WHAT YOU HAVE TO DO | Needed from the data below: every line from the one with "Site object lookups" up to and including the one with "Copyright (C) 2012", repeated exactly and with nothing else.

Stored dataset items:
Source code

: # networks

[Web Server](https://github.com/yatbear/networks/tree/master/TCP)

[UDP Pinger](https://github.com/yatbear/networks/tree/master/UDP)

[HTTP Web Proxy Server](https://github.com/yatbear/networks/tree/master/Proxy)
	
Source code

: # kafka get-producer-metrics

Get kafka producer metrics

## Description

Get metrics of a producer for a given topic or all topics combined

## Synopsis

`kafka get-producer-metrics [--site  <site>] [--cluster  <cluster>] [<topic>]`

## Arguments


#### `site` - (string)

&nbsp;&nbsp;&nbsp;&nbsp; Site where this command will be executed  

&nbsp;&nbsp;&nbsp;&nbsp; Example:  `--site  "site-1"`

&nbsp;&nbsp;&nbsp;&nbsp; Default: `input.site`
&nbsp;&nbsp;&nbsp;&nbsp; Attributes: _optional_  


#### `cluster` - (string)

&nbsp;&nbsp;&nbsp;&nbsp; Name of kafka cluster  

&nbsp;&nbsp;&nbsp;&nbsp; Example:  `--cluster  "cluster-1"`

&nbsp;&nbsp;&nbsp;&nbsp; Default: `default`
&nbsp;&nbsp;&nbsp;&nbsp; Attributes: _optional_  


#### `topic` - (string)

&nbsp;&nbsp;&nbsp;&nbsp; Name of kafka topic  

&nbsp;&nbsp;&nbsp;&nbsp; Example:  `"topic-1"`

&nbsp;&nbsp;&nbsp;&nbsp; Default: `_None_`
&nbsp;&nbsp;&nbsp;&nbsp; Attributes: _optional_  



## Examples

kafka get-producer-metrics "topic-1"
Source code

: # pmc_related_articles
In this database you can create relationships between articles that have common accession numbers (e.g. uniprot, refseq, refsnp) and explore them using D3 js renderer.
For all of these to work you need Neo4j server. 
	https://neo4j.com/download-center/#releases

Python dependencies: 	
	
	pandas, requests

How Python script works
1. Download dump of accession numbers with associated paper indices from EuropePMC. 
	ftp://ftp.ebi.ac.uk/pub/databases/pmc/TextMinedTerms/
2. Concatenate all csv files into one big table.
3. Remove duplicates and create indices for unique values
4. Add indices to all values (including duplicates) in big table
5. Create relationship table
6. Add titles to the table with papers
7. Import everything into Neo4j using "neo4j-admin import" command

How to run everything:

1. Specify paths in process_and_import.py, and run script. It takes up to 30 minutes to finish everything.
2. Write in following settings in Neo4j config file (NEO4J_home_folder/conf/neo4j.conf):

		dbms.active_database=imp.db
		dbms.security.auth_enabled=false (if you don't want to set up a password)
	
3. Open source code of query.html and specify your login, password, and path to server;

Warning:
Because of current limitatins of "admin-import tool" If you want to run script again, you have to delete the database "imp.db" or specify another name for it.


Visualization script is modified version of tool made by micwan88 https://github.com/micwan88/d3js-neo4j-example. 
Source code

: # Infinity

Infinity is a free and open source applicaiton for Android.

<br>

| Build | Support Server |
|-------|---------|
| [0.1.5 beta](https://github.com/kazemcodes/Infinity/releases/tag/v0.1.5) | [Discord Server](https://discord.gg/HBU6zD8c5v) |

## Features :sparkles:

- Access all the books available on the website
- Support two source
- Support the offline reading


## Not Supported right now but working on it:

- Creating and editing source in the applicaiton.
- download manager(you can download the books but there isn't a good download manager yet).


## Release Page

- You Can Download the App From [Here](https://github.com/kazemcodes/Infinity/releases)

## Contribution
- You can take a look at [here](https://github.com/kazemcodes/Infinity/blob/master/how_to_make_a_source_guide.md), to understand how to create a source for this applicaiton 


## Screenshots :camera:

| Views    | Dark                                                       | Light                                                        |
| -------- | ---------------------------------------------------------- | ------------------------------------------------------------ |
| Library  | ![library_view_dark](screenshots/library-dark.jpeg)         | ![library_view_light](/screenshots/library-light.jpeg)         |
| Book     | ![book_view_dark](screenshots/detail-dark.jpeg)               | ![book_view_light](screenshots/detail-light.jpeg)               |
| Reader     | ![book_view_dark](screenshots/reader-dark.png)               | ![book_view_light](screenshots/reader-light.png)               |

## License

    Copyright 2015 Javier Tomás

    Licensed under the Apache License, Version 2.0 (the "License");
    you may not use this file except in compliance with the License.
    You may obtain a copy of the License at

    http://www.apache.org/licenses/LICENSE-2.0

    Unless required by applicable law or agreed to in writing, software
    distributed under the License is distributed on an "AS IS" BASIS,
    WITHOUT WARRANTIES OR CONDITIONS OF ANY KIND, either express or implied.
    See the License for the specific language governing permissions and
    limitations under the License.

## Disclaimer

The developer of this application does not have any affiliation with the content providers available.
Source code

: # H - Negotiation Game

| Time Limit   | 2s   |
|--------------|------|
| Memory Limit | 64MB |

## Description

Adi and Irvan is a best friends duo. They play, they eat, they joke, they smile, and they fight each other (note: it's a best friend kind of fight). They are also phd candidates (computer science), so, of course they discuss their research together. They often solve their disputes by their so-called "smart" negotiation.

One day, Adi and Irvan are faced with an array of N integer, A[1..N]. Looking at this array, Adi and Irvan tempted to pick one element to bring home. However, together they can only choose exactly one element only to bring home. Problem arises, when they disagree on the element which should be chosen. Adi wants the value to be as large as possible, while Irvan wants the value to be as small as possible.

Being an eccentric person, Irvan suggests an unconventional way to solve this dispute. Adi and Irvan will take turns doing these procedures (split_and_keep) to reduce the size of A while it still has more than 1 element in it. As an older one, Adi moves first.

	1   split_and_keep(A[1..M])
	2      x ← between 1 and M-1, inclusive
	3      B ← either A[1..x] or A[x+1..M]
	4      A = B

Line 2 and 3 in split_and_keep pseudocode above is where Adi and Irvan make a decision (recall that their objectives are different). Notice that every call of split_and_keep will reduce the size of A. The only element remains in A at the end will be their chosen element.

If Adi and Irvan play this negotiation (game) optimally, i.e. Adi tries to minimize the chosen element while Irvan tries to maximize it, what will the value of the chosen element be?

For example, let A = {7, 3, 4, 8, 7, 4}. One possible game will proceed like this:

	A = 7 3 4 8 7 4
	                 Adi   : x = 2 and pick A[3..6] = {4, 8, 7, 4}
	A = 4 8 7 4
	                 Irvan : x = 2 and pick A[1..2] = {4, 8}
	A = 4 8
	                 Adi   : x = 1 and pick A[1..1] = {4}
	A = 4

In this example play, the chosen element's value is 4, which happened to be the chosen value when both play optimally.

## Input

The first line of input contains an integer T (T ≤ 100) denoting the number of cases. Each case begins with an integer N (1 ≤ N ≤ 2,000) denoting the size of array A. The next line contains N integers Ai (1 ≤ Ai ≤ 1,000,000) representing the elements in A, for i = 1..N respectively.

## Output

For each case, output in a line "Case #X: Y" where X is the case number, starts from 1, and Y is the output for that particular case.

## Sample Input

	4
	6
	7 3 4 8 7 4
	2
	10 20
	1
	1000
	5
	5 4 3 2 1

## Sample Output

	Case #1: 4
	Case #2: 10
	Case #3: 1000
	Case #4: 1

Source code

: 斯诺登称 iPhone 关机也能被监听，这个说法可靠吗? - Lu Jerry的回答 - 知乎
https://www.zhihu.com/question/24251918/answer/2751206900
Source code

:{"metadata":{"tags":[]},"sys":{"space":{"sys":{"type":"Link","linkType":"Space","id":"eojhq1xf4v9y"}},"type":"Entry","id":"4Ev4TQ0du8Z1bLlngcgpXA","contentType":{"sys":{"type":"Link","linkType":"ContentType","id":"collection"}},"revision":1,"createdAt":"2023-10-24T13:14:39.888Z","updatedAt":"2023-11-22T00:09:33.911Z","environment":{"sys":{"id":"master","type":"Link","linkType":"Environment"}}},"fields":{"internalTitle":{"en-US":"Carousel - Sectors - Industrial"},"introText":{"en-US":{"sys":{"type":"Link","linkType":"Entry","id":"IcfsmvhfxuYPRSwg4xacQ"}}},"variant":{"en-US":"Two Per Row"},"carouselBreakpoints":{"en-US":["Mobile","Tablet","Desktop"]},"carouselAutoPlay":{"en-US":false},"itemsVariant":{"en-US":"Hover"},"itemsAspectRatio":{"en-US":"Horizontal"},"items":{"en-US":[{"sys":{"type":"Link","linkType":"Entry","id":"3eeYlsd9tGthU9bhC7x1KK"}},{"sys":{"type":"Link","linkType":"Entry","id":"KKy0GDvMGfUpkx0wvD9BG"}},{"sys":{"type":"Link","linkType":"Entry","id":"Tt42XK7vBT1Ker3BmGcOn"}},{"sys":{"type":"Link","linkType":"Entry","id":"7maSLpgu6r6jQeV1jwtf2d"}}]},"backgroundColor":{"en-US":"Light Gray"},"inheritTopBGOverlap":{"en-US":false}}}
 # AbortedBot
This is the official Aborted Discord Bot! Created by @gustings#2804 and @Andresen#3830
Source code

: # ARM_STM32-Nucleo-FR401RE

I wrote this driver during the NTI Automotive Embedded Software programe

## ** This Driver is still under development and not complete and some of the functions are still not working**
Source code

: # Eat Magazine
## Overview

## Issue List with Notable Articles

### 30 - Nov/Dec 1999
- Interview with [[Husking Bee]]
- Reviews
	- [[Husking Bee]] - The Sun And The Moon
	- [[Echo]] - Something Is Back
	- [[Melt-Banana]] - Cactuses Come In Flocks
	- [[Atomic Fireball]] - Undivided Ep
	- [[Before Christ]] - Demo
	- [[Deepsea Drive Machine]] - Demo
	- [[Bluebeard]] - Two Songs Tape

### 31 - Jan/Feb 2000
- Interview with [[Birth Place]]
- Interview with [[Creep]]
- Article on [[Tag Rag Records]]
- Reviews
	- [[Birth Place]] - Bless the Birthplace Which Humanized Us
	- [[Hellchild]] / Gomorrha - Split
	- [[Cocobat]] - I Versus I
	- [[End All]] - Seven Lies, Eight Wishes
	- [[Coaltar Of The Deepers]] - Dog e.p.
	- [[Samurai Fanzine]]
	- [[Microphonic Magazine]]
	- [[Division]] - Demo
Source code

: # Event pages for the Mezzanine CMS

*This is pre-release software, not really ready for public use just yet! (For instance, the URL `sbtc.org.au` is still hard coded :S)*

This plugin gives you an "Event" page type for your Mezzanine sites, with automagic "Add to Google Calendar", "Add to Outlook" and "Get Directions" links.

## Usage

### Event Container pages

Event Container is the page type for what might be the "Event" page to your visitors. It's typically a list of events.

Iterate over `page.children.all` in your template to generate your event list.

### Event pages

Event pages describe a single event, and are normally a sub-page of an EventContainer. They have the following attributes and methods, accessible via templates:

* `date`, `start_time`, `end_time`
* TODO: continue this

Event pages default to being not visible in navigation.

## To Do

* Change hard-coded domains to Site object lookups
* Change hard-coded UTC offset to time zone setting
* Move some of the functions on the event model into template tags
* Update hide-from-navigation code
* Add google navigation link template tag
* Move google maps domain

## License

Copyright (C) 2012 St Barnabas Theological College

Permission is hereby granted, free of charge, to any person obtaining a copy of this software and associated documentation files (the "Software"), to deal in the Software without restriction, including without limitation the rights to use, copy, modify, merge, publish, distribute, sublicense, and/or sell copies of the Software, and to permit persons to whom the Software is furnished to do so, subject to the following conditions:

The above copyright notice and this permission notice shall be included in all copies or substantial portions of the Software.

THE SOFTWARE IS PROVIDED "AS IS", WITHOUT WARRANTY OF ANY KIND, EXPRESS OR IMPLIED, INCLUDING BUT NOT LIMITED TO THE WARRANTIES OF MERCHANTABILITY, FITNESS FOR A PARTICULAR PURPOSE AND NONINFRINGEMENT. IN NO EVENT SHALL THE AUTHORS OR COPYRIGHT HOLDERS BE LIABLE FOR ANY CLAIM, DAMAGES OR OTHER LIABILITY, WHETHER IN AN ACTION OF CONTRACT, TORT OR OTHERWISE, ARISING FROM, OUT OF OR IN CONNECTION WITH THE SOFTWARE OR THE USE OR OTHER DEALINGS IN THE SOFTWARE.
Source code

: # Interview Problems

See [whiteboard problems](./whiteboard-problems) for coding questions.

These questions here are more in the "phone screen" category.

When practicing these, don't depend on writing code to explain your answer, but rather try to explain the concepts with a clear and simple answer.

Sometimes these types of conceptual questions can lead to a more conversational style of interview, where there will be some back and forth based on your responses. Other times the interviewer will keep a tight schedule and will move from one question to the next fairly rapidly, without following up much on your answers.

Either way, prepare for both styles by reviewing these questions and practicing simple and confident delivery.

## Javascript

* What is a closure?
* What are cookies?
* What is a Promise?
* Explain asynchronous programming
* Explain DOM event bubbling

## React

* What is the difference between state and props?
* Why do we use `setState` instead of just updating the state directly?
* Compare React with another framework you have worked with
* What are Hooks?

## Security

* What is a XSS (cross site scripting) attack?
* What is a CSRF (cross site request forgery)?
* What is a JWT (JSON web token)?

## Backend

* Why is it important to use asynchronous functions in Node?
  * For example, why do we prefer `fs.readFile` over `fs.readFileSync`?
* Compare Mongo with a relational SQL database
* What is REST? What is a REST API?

RESULT BELOW |
* Change hard-coded domains to Site object lookups
* Change hard-coded UTC offset to time zone setting
* Move some of the functions on the event model into template tags
* Update hide-from-navigation code
* Add google navigation link template tag
* Move google maps domain

## License

Copyright (C) 2012 St Barnabas Theological College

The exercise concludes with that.